In Python function parameters can have default values. These default values are expressions which are executed when the function is defined, i.e. only once. The same default value will be used every time the function is called, thus modifying it will have an effect on every subsequent call. This can create some very confusing bugs.

It is also a bad idea to store mutable default value in another object (ex: as an attribute). Multiple instances will then share the same value and modifying one objet will modify all of them.

This rule raises an issue when:

Noncompliant Code Example

In the following example, the parameter "param" has list() as a default value. This list is created only once and then reused in every call. Thus when it appends 'a' to this list, the next call will have ['a'] as a default value.

def myfunction(param=list()):  # Noncompliant.
    param.append('a')  # modification of the default value.
    return param

print(myfunction()) # returns ['a']
print(myfunction()) # returns ['a', 'a']
print(myfunction()) # returns ['a', 'a', 'a']

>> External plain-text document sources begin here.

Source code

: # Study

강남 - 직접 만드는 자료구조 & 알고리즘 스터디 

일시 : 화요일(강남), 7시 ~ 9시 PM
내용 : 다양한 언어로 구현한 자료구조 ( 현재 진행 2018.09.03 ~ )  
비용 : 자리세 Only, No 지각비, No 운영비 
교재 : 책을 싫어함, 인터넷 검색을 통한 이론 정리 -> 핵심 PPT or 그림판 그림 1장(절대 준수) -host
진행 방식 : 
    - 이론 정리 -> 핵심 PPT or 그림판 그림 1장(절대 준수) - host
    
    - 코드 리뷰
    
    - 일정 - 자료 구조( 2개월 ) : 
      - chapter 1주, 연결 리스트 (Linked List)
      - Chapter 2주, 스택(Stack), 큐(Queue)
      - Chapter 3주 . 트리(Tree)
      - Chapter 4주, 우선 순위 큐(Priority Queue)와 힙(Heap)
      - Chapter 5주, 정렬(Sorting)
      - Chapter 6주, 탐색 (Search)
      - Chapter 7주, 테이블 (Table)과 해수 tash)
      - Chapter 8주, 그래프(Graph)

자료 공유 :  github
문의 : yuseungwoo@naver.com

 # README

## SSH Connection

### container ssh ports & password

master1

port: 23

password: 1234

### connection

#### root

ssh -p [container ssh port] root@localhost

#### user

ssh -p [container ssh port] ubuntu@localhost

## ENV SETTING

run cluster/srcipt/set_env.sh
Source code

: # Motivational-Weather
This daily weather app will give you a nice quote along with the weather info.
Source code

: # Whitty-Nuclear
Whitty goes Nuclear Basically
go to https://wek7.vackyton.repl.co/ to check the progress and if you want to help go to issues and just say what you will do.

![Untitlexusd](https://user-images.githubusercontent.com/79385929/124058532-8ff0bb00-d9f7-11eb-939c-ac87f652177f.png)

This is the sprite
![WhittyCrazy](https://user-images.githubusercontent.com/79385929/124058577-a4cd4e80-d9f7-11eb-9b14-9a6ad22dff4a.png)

In the following example the same list is used for multiple instances of MyClass.param.

class MyClass:
    def __init__(self, param=list()):  # Noncompliant.
        self.param = param  # The same list is used for every instance of MyClass

    def process(self, value):
        self.param.append(value)  # modifying the same list

a1, a2 = (MyClass(), MyClass())
a1.process("value")
print(a1.param)  # ['value']
print(a2.param)  # ['value']

Compliant Solution

def myfunction(param=None):
    if param is None:
        param = list()
    param.append('a')
    return param

print(myfunction()) # returns ['a']
print(myfunction()) # returns ['a']
print(myfunction()) # returns ['a']
class MyClass:
    def __init__(self, param=None):
        if param is None:
            self.param = list()
        else:
            self.param = param

    def process(self, value):
        self.param.append(value)

a1, a2 = (MyClass(), MyClass())
a1.process("value")
print(a1.param)  # ['value']
print(a2.param)  # []

Exceptions

In some very rare cases modifying a default value is ok. For example, default values can be used as a cache.

No issue will be raised when the parameter's name contains "cache" or "memo" (as in memoization).